*Information supplied*:
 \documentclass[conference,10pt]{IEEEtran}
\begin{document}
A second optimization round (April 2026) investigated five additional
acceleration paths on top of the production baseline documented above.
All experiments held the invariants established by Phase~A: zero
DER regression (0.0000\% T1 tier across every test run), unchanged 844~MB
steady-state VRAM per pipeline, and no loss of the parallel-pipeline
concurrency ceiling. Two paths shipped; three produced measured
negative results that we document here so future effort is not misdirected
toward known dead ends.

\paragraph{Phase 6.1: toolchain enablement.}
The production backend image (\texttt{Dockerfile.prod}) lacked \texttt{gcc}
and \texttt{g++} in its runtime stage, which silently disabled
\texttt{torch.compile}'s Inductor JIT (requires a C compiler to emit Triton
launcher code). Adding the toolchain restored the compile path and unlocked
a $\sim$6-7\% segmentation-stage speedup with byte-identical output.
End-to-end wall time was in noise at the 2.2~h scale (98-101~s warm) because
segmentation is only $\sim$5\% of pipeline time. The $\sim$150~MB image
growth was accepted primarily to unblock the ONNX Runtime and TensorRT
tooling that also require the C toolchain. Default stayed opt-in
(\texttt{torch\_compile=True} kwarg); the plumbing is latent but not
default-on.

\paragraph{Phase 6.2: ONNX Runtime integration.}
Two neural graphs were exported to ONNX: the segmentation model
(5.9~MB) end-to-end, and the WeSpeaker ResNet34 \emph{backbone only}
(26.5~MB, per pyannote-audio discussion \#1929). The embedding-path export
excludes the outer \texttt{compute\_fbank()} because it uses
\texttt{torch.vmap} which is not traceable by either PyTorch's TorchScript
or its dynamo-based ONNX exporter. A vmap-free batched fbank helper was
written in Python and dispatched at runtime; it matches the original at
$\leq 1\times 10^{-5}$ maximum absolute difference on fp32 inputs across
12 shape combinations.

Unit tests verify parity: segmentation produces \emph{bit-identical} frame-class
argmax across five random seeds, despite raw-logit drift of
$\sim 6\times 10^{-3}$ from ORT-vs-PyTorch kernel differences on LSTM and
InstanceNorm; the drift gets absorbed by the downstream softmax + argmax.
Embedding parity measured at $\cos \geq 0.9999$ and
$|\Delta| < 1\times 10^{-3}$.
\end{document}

*Work instructions*: Produce the material again exactly as it is shown above.

*Output below*:
 \documentclass[conference,10pt]{IEEEtran}
\begin{document}
A second optimization round (April 2026) investigated five additional
acceleration paths on top of the production baseline documented above.
All experiments held the invariants established by Phase~A: zero
DER regression (0.0000\% T1 tier across every test run), unchanged 844~MB
steady-state VRAM per pipeline, and no loss of the parallel-pipeline
concurrency ceiling. Two paths shipped; three produced measured
negative results that we document here so future effort is not misdirected
toward known dead ends.

\paragraph{Phase 6.1: toolchain enablement.}
The production backend image (\texttt{Dockerfile.prod}) lacked \texttt{gcc}
and \texttt{g++} in its runtime stage, which silently disabled
\texttt{torch.compile}'s Inductor JIT (requires a C compiler to emit Triton
launcher code). Adding the toolchain restored the compile path and unlocked
a $\sim$6-7\% segmentation-stage speedup with byte-identical output.
End-to-end wall time was in noise at the 2.2~h scale (98-101~s warm) because
segmentation is only $\sim$5\% of pipeline time. The $\sim$150~MB image
growth was accepted primarily to unblock the ONNX Runtime and TensorRT
tooling that also require the C toolchain. Default stayed opt-in
(\texttt{torch\_compile=True} kwarg); the plumbing is latent but not
default-on.

\paragraph{Phase 6.2: ONNX Runtime integration.}
Two neural graphs were exported to ONNX: the segmentation model
(5.9~MB) end-to-end, and the WeSpeaker ResNet34 \emph{backbone only}
(26.5~MB, per pyannote-audio discussion \#1929). The embedding-path export
excludes the outer \texttt{compute\_fbank()} because it uses
\texttt{torch.vmap} which is not traceable by either PyTorch's TorchScript
or its dynamo-based ONNX exporter. A vmap-free batched fbank helper was
written in Python and dispatched at runtime; it matches the original at
$\leq 1\times 10^{-5}$ maximum absolute difference on fp32 inputs across
12 shape combinations.

Unit tests verify parity: segmentation produces \emph{bit-identical} frame-class
argmax across five random seeds, despite raw-logit drift of
$\sim 6\times 10^{-3}$ from ORT-vs-PyTorch kernel differences on LSTM and
InstanceNorm; the drift gets absorbed by the downstream softmax + argmax.
Embedding parity measured at $\cos \geq 0.9999$ and
$|\Delta| < 1\times 10^{-3}$.
\end{document}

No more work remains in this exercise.